Iann Dior singles chronology
| "Sick and Tired" (2020) | "Prospect" (2020) | "Mood" (2020) |

Lil Baby singles chronology
| "Dealer (Remix)" (2020) | "Prospect" (2020) | "Both Sides" (2020) |

Music video
- "Prospect" on YouTube

= Prospect (song) =

2020 single by Iann Dior featuring Lil Baby

"Prospect" is a song by American rapper Iann Dior, released on May 22, 2020 as the third single from his EP I'm Gone (2020).
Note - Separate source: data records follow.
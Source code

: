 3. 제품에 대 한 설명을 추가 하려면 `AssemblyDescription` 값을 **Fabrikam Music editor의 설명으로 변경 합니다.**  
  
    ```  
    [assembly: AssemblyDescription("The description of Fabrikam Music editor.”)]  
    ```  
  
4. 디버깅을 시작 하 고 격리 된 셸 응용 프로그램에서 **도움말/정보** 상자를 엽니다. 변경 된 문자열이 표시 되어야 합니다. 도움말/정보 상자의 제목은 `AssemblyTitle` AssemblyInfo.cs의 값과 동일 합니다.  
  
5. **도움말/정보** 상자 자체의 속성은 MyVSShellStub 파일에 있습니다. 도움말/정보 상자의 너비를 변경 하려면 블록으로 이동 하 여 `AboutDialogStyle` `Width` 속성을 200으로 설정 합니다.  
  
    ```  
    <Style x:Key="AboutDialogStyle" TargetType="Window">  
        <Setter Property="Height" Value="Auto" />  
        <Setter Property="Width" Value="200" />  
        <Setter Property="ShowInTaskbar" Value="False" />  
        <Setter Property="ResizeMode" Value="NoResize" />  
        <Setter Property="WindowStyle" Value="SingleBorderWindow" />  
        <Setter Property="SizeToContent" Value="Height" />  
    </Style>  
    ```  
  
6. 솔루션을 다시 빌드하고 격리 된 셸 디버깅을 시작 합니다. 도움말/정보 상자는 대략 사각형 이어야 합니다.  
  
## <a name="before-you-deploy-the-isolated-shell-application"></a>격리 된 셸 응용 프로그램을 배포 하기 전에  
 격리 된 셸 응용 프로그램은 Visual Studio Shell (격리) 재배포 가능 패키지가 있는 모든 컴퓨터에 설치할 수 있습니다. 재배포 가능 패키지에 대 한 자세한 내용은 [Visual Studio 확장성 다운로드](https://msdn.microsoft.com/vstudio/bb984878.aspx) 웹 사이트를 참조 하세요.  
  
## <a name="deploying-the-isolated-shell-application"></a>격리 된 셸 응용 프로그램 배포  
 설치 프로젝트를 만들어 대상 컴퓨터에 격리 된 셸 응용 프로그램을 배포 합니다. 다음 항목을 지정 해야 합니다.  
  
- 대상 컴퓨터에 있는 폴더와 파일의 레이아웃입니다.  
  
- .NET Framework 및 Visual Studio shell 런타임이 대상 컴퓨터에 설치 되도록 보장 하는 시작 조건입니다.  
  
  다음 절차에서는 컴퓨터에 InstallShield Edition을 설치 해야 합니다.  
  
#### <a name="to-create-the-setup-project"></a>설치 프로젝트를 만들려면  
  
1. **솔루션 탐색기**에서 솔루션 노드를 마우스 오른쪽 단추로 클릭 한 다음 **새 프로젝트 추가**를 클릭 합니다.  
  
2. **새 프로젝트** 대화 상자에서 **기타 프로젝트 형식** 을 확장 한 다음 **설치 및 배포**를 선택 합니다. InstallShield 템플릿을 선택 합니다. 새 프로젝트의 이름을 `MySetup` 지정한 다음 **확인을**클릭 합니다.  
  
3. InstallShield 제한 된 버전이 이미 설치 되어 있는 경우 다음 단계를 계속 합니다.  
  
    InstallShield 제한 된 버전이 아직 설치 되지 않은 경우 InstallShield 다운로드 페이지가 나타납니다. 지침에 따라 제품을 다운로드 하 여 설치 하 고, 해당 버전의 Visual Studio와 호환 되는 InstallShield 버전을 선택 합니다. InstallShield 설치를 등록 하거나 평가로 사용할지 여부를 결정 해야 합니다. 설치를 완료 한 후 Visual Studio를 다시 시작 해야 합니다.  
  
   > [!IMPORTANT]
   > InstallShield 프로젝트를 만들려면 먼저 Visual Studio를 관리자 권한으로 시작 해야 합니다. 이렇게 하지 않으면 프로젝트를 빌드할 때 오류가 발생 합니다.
Featuring American rapper Lil Baby, it was produced by Wheezy and KBeaZy.

==Composition==
The production of the song contains a chimed beat.

==Critical reception==
Lynn S. of HotNewHipHop wrote, "both iann and Baby deliver solid verses, keeping up with one another without stealing the spotlight." Noting the shift from Dior's previous pop-punk single "Sick and Tired" to his normal style, she further stated, "This dramatic switch proves that, as per usual, iann seems to be able to pull off almost any sound, and practically any artist can hop on a track and mesh well with him."

==Music video==
The music video was directed by Omar Jones and released on August 11, 2020. Featuring East Asian elements, it shows Iann Dior surrounded by Asian architecture, kung fu, and Chinese mountains.

==Charts==

Chart performance for "Prospect"
| Chart (2020) | Peak position |
|---|---|
| New Zealand Hot Singles (RMNZ) | 27 |
| US Bubbling Under Hot 100 (Billboard) | 8 |
| US Hot R&B/Hip-Hop Songs (Billboard) | 50 |

==Certifications==

Certifications for "Prospect"
| Region | Certification | Certified units/sales |
| Canada (Music Canada) | Platinum | 80,000^{‡} |
| United States (RIAA) | Platinum | 1,000,000^{‡} |
^{‡} Sales+streaming figures based on certification alone.